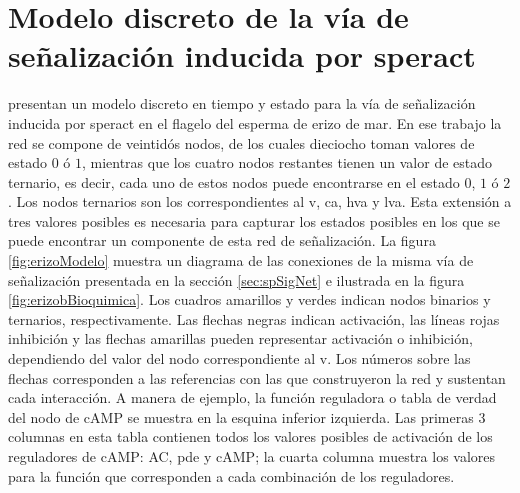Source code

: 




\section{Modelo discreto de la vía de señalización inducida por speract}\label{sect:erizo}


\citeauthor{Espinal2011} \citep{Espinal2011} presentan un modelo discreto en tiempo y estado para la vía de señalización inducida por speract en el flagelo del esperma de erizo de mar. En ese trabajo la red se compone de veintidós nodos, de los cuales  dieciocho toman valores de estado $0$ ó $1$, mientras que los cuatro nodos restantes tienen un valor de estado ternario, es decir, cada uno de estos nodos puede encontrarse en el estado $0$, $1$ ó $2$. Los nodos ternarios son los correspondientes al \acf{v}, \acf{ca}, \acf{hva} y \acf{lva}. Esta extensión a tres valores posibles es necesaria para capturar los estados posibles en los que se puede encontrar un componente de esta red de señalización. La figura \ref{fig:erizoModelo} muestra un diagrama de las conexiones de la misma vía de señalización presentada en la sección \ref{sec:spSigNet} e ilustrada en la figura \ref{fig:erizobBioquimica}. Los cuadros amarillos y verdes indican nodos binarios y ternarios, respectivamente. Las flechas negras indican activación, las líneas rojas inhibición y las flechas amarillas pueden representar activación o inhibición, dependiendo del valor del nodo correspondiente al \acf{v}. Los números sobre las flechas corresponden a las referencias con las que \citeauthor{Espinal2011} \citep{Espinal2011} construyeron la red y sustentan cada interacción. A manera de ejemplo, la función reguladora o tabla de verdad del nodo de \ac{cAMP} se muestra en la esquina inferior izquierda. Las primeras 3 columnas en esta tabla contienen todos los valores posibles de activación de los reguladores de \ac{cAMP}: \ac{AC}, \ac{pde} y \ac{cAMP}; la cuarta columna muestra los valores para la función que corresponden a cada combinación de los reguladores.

--

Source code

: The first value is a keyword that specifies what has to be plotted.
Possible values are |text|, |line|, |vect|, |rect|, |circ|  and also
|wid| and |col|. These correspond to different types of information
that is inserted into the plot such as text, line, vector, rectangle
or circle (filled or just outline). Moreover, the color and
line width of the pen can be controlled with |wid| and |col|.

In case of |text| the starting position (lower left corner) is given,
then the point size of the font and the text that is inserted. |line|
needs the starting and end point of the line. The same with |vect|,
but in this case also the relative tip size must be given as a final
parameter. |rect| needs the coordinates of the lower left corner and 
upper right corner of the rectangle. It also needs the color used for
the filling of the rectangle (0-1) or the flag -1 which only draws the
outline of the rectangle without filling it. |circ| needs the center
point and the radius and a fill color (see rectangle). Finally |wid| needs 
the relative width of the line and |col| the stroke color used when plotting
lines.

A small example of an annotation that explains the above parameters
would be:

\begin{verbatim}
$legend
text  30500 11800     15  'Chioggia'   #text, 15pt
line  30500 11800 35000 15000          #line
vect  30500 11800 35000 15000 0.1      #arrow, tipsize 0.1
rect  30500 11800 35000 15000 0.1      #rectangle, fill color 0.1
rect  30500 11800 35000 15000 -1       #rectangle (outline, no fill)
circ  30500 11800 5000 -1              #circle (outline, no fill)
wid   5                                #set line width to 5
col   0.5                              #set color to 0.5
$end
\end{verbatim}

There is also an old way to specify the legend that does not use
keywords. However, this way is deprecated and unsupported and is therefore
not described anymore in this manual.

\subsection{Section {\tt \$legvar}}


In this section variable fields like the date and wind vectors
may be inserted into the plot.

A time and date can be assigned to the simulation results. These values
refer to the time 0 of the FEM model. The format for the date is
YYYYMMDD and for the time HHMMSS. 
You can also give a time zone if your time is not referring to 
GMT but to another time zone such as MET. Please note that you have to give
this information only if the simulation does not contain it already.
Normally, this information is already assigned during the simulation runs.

**Directions for this task**.
Find the word "used" in the entries above, then copy each line that holds it.

**Written solution**.
upper right corner of the rectangle. It also needs the color used for
the relative width of the line and |col| the stroke color used when plotting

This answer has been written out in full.